The cheerful bustle and the constant hum of heart-to-hearts blend to create a warm atmosphere during Thanksgiving dinner, or perhaps that’s just the burning fire in the living room. The delicious smells of turkey roasting in the oven adds to the assortment of mouthwatering smells wafting through the house. Every time dinner rolls around, I promise myself not to eat too much. The buzz of multiple conversations being held at a time are lively, with stories that make me wish I could’ve been there and jokes that make me clutch my sides with laughter. It’s a nice change from the chaos of everyday life.

Of course, that all comes to an end when someone decides to bring up the topic of Black Friday. Can it even be called that anymore, if Black Friday shopping starts on the Thursday of Thanksgiving?

Thanksgiving should be an easy-going time to spend with your family, catching up, not discussing at what time to hit the stores. Simply put, Black Friday ruins Thanksgiving. Stores don’t even wait for actual Friday to come, but start their “spectacular” deals at 5 p.m. on Thursday.

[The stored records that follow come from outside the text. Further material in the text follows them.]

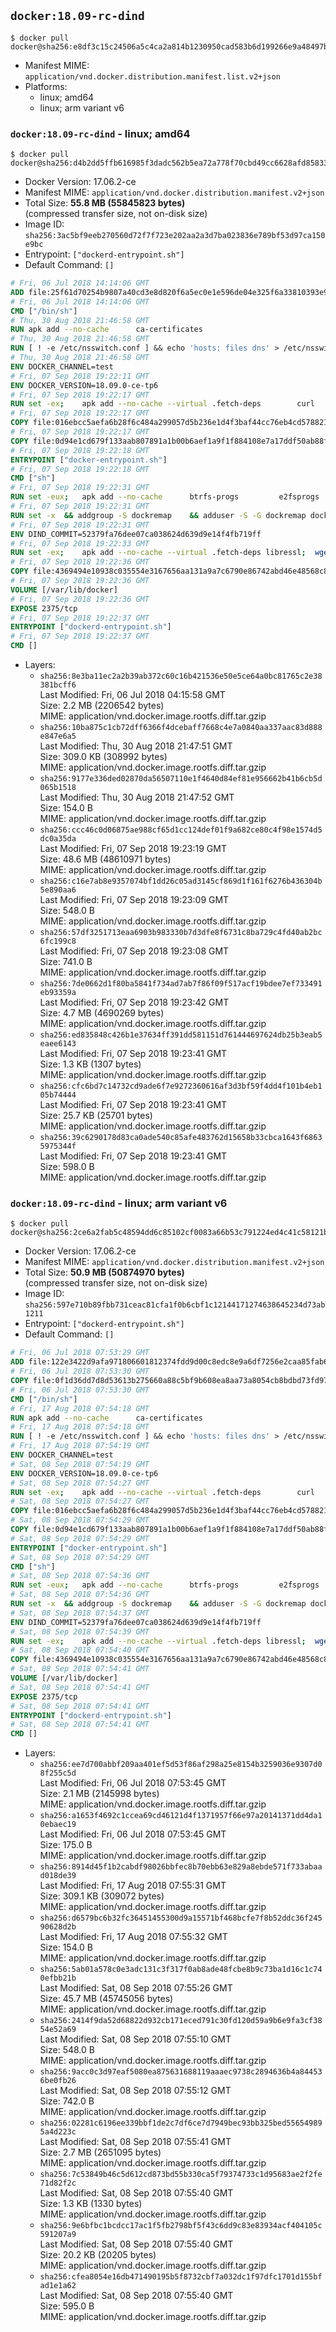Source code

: ## `docker:18.09-rc-dind`

```console
$ docker pull docker@sha256:e8df3c15c24506a5c4ca2a814b1230950cad583b6d199266e9a48497b1d79672
```

-	Manifest MIME: `application/vnd.docker.distribution.manifest.list.v2+json`
-	Platforms:
	-	linux; amd64
	-	linux; arm variant v6

### `docker:18.09-rc-dind` - linux; amd64

```console
$ docker pull docker@sha256:d4b2dd5ffb616985f3dadc562b5ea72a778f70cbd49cc6628afd858330cea301
```

-	Docker Version: 17.06.2-ce
-	Manifest MIME: `application/vnd.docker.distribution.manifest.v2+json`
-	Total Size: **55.8 MB (55845823 bytes)**  
	(compressed transfer size, not on-disk size)
-	Image ID: `sha256:3ac5bf9eeb270560d72f7f723e202aa2a3d7ba023836e789bf53d97ca150e9bc`
-	Entrypoint: `["dockerd-entrypoint.sh"]`
-	Default Command: `[]`

```dockerfile
# Fri, 06 Jul 2018 14:14:06 GMT
ADD file:25f61d70254b9807a40cd3e8d820f6a5ec0e1e596de04e325f6a33810393e95a in / 
# Fri, 06 Jul 2018 14:14:06 GMT
CMD ["/bin/sh"]
# Thu, 30 Aug 2018 21:46:58 GMT
RUN apk add --no-cache 		ca-certificates
# Thu, 30 Aug 2018 21:46:58 GMT
RUN [ ! -e /etc/nsswitch.conf ] && echo 'hosts: files dns' > /etc/nsswitch.conf
# Thu, 30 Aug 2018 21:46:58 GMT
ENV DOCKER_CHANNEL=test
# Fri, 07 Sep 2018 19:22:11 GMT
ENV DOCKER_VERSION=18.09.0-ce-tp6
# Fri, 07 Sep 2018 19:22:17 GMT
RUN set -ex; 	apk add --no-cache --virtual .fetch-deps 		curl 		tar 	; 		apkArch="$(apk --print-arch)"; 	case "$apkArch" in 		x86_64) dockerArch='x86_64' ;; 		armhf) dockerArch='armel' ;; 		aarch64) dockerArch='aarch64' ;; 		ppc64le) dockerArch='ppc64le' ;; 		s390x) dockerArch='s390x' ;; 		*) echo >&2 "error: unsupported architecture ($apkArch)"; exit 1 ;;	esac; 		if ! curl -fL -o docker.tgz "https://download.docker.com/linux/static/${DOCKER_CHANNEL}/${dockerArch}/docker-${DOCKER_VERSION}.tgz"; then 		echo >&2 "error: failed to download 'docker-${DOCKER_VERSION}' from '${DOCKER_CHANNEL}' for '${dockerArch}'"; 		exit 1; 	fi; 		tar --extract 		--file docker.tgz 		--strip-components 1 		--directory /usr/local/bin/ 	; 	rm docker.tgz; 		apk del .fetch-deps; 		dockerd -v; 	docker -v
# Fri, 07 Sep 2018 19:22:17 GMT
COPY file:016ebcc5aefa6b28f6c484a299057d5b236e1d4f3baf44cc76eb4cd578821691 in /usr/local/bin/modprobe 
# Fri, 07 Sep 2018 19:22:17 GMT
COPY file:0d94e1cd679f133aab807891a1b00b6aef1a9f1f884108e7a17ddf50ab88f1fb in /usr/local/bin/ 
# Fri, 07 Sep 2018 19:22:18 GMT
ENTRYPOINT ["docker-entrypoint.sh"]
# Fri, 07 Sep 2018 19:22:18 GMT
CMD ["sh"]
# Fri, 07 Sep 2018 19:22:31 GMT
RUN set -eux; 	apk add --no-cache 		btrfs-progs 		e2fsprogs 		e2fsprogs-extra 		iptables 		xfsprogs 		xz 		pigz 	; 	if zfs="$(apk info --no-cache --quiet zfs)" && [ -n "$zfs" ]; then 		apk add --no-cache zfs; 	fi
# Fri, 07 Sep 2018 19:22:31 GMT
RUN set -x 	&& addgroup -S dockremap 	&& adduser -S -G dockremap dockremap 	&& echo 'dockremap:165536:65536' >> /etc/subuid 	&& echo 'dockremap:165536:65536' >> /etc/subgid
# Fri, 07 Sep 2018 19:22:31 GMT
ENV DIND_COMMIT=52379fa76dee07ca038624d639d9e14f4fb719ff
# Fri, 07 Sep 2018 19:22:33 GMT
RUN set -ex; 	apk add --no-cache --virtual .fetch-deps libressl; 	wget -O /usr/local/bin/dind "https://raw.githubusercontent.com/docker/docker/${DIND_COMMIT}/hack/dind"; 	chmod +x /usr/local/bin/dind; 	apk del .fetch-deps
# Fri, 07 Sep 2018 19:22:36 GMT
COPY file:4369494e10938c035554e3167656aa131a9a7c6790e86742abd46e48568c8201 in /usr/local/bin/ 
# Fri, 07 Sep 2018 19:22:36 GMT
VOLUME [/var/lib/docker]
# Fri, 07 Sep 2018 19:22:36 GMT
EXPOSE 2375/tcp
# Fri, 07 Sep 2018 19:22:37 GMT
ENTRYPOINT ["dockerd-entrypoint.sh"]
# Fri, 07 Sep 2018 19:22:37 GMT
CMD []
```

-	Layers:
	-	`sha256:8e3ba11ec2a2b39ab372c60c16b421536e50e5ce64a0bc81765c2e38381bcff6`  
		Last Modified: Fri, 06 Jul 2018 04:15:58 GMT  
		Size: 2.2 MB (2206542 bytes)  
		MIME: application/vnd.docker.image.rootfs.diff.tar.gzip
	-	`sha256:10ba875c1cb72dff6366f4dcebaff7668c4e7a0840aa337aac83d888e847e6a5`  
		Last Modified: Thu, 30 Aug 2018 21:47:51 GMT  
		Size: 309.0 KB (308992 bytes)  
		MIME: application/vnd.docker.image.rootfs.diff.tar.gzip
	-	`sha256:9177e336ded02870da56507110e1f4640d84ef81e956662b41b6cb5d065b1518`  
		Last Modified: Thu, 30 Aug 2018 21:47:52 GMT  
		Size: 154.0 B  
		MIME: application/vnd.docker.image.rootfs.diff.tar.gzip
	-	`sha256:ccc46c0d06875ae988cf65d1cc124def01f9a682ce80c4f98e1574d5dc0a35da`  
		Last Modified: Fri, 07 Sep 2018 19:23:19 GMT  
		Size: 48.6 MB (48610971 bytes)  
		MIME: application/vnd.docker.image.rootfs.diff.tar.gzip
	-	`sha256:c16e7ab8e9357074bf1dd26c05ad3145cf869d1f161f6276b436304b5e890aa6`  
		Last Modified: Fri, 07 Sep 2018 19:23:09 GMT  
		Size: 548.0 B  
		MIME: application/vnd.docker.image.rootfs.diff.tar.gzip
	-	`sha256:57df3251713eaa6903b983330b7d3dfe8f6731c8ba729c4fd40ab2bc6fc199c8`  
		Last Modified: Fri, 07 Sep 2018 19:23:08 GMT  
		Size: 741.0 B  
		MIME: application/vnd.docker.image.rootfs.diff.tar.gzip
	-	`sha256:7de0662d1f80ba5841f734ad7ab7f86f09f517acf19bdee7ef733491eb93359a`  
		Last Modified: Fri, 07 Sep 2018 19:23:42 GMT  
		Size: 4.7 MB (4690269 bytes)  
		MIME: application/vnd.docker.image.rootfs.diff.tar.gzip
	-	`sha256:ed835848c426b1e37634ff391dd581151d761444697624db25b3eab5eaee6143`  
		Last Modified: Fri, 07 Sep 2018 19:23:41 GMT  
		Size: 1.3 KB (1307 bytes)  
		MIME: application/vnd.docker.image.rootfs.diff.tar.gzip
	-	`sha256:cfc6bd7c14732cd9ade6f7e9272360616af3d3bf59f4dd4f101b4eb105b74444`  
		Last Modified: Fri, 07 Sep 2018 19:23:41 GMT  
		Size: 25.7 KB (25701 bytes)  
		MIME: application/vnd.docker.image.rootfs.diff.tar.gzip
	-	`sha256:39c6290178d83ca0ade540c85afe483762d15658b33cbca1643f68635975344f`  
		Last Modified: Fri, 07 Sep 2018 19:23:41 GMT  
		Size: 598.0 B  
		MIME: application/vnd.docker.image.rootfs.diff.tar.gzip

### `docker:18.09-rc-dind` - linux; arm variant v6

```console
$ docker pull docker@sha256:2ce6a2fab5c48594dd6c85102cf0083a66b53c791224ed4c41c58121b38529a0
```

-	Docker Version: 17.06.2-ce
-	Manifest MIME: `application/vnd.docker.distribution.manifest.v2+json`
-	Total Size: **50.9 MB (50874970 bytes)**  
	(compressed transfer size, not on-disk size)
-	Image ID: `sha256:597e710b89fbb731ceac81cfa1f0b6cbf1c12144171274638645234d73ab1211`
-	Entrypoint: `["dockerd-entrypoint.sh"]`
-	Default Command: `[]`

```dockerfile
# Fri, 06 Jul 2018 07:53:29 GMT
ADD file:122e3422d9afa971806601812374fdd9d00c8edc8e9a6df7256e2caa85fab6d1 in / 
# Fri, 06 Jul 2018 07:53:30 GMT
COPY file:0f1d36dd7d8d53613b275660a88c5bf9b608ea8aa73a8054cb8bdbd73fd971ac in /etc/localtime 
# Fri, 06 Jul 2018 07:53:30 GMT
CMD ["/bin/sh"]
# Fri, 17 Aug 2018 07:54:18 GMT
RUN apk add --no-cache 		ca-certificates
# Fri, 17 Aug 2018 07:54:18 GMT
RUN [ ! -e /etc/nsswitch.conf ] && echo 'hosts: files dns' > /etc/nsswitch.conf
# Fri, 17 Aug 2018 07:54:19 GMT
ENV DOCKER_CHANNEL=test
# Sat, 08 Sep 2018 07:54:19 GMT
ENV DOCKER_VERSION=18.09.0-ce-tp6
# Sat, 08 Sep 2018 07:54:27 GMT
RUN set -ex; 	apk add --no-cache --virtual .fetch-deps 		curl 		tar 	; 		apkArch="$(apk --print-arch)"; 	case "$apkArch" in 		x86_64) dockerArch='x86_64' ;; 		armhf) dockerArch='armel' ;; 		aarch64) dockerArch='aarch64' ;; 		ppc64le) dockerArch='ppc64le' ;; 		s390x) dockerArch='s390x' ;; 		*) echo >&2 "error: unsupported architecture ($apkArch)"; exit 1 ;;	esac; 		if ! curl -fL -o docker.tgz "https://download.docker.com/linux/static/${DOCKER_CHANNEL}/${dockerArch}/docker-${DOCKER_VERSION}.tgz"; then 		echo >&2 "error: failed to download 'docker-${DOCKER_VERSION}' from '${DOCKER_CHANNEL}' for '${dockerArch}'"; 		exit 1; 	fi; 		tar --extract 		--file docker.tgz 		--strip-components 1 		--directory /usr/local/bin/ 	; 	rm docker.tgz; 		apk del .fetch-deps; 		dockerd -v; 	docker -v
# Sat, 08 Sep 2018 07:54:27 GMT
COPY file:016ebcc5aefa6b28f6c484a299057d5b236e1d4f3baf44cc76eb4cd578821691 in /usr/local/bin/modprobe 
# Sat, 08 Sep 2018 07:54:29 GMT
COPY file:0d94e1cd679f133aab807891a1b00b6aef1a9f1f884108e7a17ddf50ab88f1fb in /usr/local/bin/ 
# Sat, 08 Sep 2018 07:54:29 GMT
ENTRYPOINT ["docker-entrypoint.sh"]
# Sat, 08 Sep 2018 07:54:29 GMT
CMD ["sh"]
# Sat, 08 Sep 2018 07:54:36 GMT
RUN set -eux; 	apk add --no-cache 		btrfs-progs 		e2fsprogs 		e2fsprogs-extra 		iptables 		xfsprogs 		xz 		pigz 	; 	if zfs="$(apk info --no-cache --quiet zfs)" && [ -n "$zfs" ]; then 		apk add --no-cache zfs; 	fi
# Sat, 08 Sep 2018 07:54:36 GMT
RUN set -x 	&& addgroup -S dockremap 	&& adduser -S -G dockremap dockremap 	&& echo 'dockremap:165536:65536' >> /etc/subuid 	&& echo 'dockremap:165536:65536' >> /etc/subgid
# Sat, 08 Sep 2018 07:54:37 GMT
ENV DIND_COMMIT=52379fa76dee07ca038624d639d9e14f4fb719ff
# Sat, 08 Sep 2018 07:54:39 GMT
RUN set -ex; 	apk add --no-cache --virtual .fetch-deps libressl; 	wget -O /usr/local/bin/dind "https://raw.githubusercontent.com/docker/docker/${DIND_COMMIT}/hack/dind"; 	chmod +x /usr/local/bin/dind; 	apk del .fetch-deps
# Sat, 08 Sep 2018 07:54:40 GMT
COPY file:4369494e10938c035554e3167656aa131a9a7c6790e86742abd46e48568c8201 in /usr/local/bin/ 
# Sat, 08 Sep 2018 07:54:41 GMT
VOLUME [/var/lib/docker]
# Sat, 08 Sep 2018 07:54:41 GMT
EXPOSE 2375/tcp
# Sat, 08 Sep 2018 07:54:41 GMT
ENTRYPOINT ["dockerd-entrypoint.sh"]
# Sat, 08 Sep 2018 07:54:41 GMT
CMD []
```

-	Layers:
	-	`sha256:ee7d700abbf209aa401ef5d53f86af298a25e8154b3259036e9307d08f255c5d`  
		Last Modified: Fri, 06 Jul 2018 07:53:45 GMT  
		Size: 2.1 MB (2145998 bytes)  
		MIME: application/vnd.docker.image.rootfs.diff.tar.gzip
	-	`sha256:a1653f4692c1ccea69cd46121d4f1371957f66e97a20141371dd4da10ebaec19`  
		Last Modified: Fri, 06 Jul 2018 07:53:45 GMT  
		Size: 175.0 B  
		MIME: application/vnd.docker.image.rootfs.diff.tar.gzip
	-	`sha256:8914d45f1b2cabdf98026bbfec8b70ebb63e829a8ebde571f733abaad018de39`  
		Last Modified: Fri, 17 Aug 2018 07:55:31 GMT  
		Size: 309.1 KB (309072 bytes)  
		MIME: application/vnd.docker.image.rootfs.diff.tar.gzip
	-	`sha256:d6579bc6b32fc36451455300d9a15571bf468bcfe7f8b52ddc36f24590628d2b`  
		Last Modified: Fri, 17 Aug 2018 07:55:32 GMT  
		Size: 154.0 B  
		MIME: application/vnd.docker.image.rootfs.diff.tar.gzip
	-	`sha256:5ab01a578c0e3adc131c3f317f0ab8ade48fcbe8b9c73ba1d16c1c740efbb21b`  
		Last Modified: Sat, 08 Sep 2018 07:55:26 GMT  
		Size: 45.7 MB (45745056 bytes)  
		MIME: application/vnd.docker.image.rootfs.diff.tar.gzip
	-	`sha256:2414f9da52d68822d932cb171eced791c30fd120d59a9b6e9fa3cf3854e52a69`  
		Last Modified: Sat, 08 Sep 2018 07:55:10 GMT  
		Size: 548.0 B  
		MIME: application/vnd.docker.image.rootfs.diff.tar.gzip
	-	`sha256:9acc0c3d97eaf5080ea875631688119aaaec9738c2894636b4a844536be0fb26`  
		Last Modified: Sat, 08 Sep 2018 07:55:12 GMT  
		Size: 742.0 B  
		MIME: application/vnd.docker.image.rootfs.diff.tar.gzip
	-	`sha256:02281c6196ee339bbf1de2c7df6ce7d7949bec93bb325bed556549895a4d223c`  
		Last Modified: Sat, 08 Sep 2018 07:55:41 GMT  
		Size: 2.7 MB (2651095 bytes)  
		MIME: application/vnd.docker.image.rootfs.diff.tar.gzip
	-	`sha256:7c53849b46c5d612cd873bd55b330ca5f79374733c1d95683ae2f2fe71d82f2c`  
		Last Modified: Sat, 08 Sep 2018 07:55:40 GMT  
		Size: 1.3 KB (1330 bytes)  
		MIME: application/vnd.docker.image.rootfs.diff.tar.gzip
	-	`sha256:9e6bfbc1bcdcc17ac1f5fb2798bf5f43c6dd9c83e83934acf404105c591207a9`  
		Last Modified: Sat, 08 Sep 2018 07:55:40 GMT  
		Size: 20.2 KB (20205 bytes)  
		MIME: application/vnd.docker.image.rootfs.diff.tar.gzip
	-	`sha256:cfea8054e16db471490195b5f8732cbf7a032dc1f97dfc1701d155bfad1e1a62`  
		Last Modified: Sat, 08 Sep 2018 07:55:40 GMT  
		Size: 595.0 B  
		MIME: application/vnd.docker.image.rootfs.diff.tar.gzip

What better way to cut time with your family only, of course, to discover that the brand new laptop you wanted is the same price as it was last year? Just as you were hoping for that cheaper price on something of exquisite quality, your dreams are crushed.

In a NerdWallet analysis of twenty-one Black Friday advertisements, twenty retailers listed at least one product for the same price in 2015 as in their 2014 ad. That means 95% of retailers are repeating some Black Friday prices, and products, as years pass.

“Just because a retailer promotes a certain product as a ‘deal’, consumers shouldn’t take that at face value,” said Katrina Chan, NerdWallet shopping manager.

In other cases, stores escalate the original price of a product before selling it on Black Friday. This makes the discount appear larger, thus all the bold claims of discounts.

“It’s important for shoppers to ignore the Black Friday percent-off claims, as it’s very likely that the advertised amount of the discounts may be inflated,” Chan says. “Instead, shoppers should look at the sale price of the item and determine if it’s a price they’re willing to pay.”

Most of the time, Black Friday deals aren’t even the best discounts the store offers year round or that same deal is repeated sometime during the year. In most cases, stores hold the best sales at the end of the season, but Black Friday only marks the start of the holidays.

So why not take a good look at this article, ponder, and then decide to spend the whole holiday with your family at home?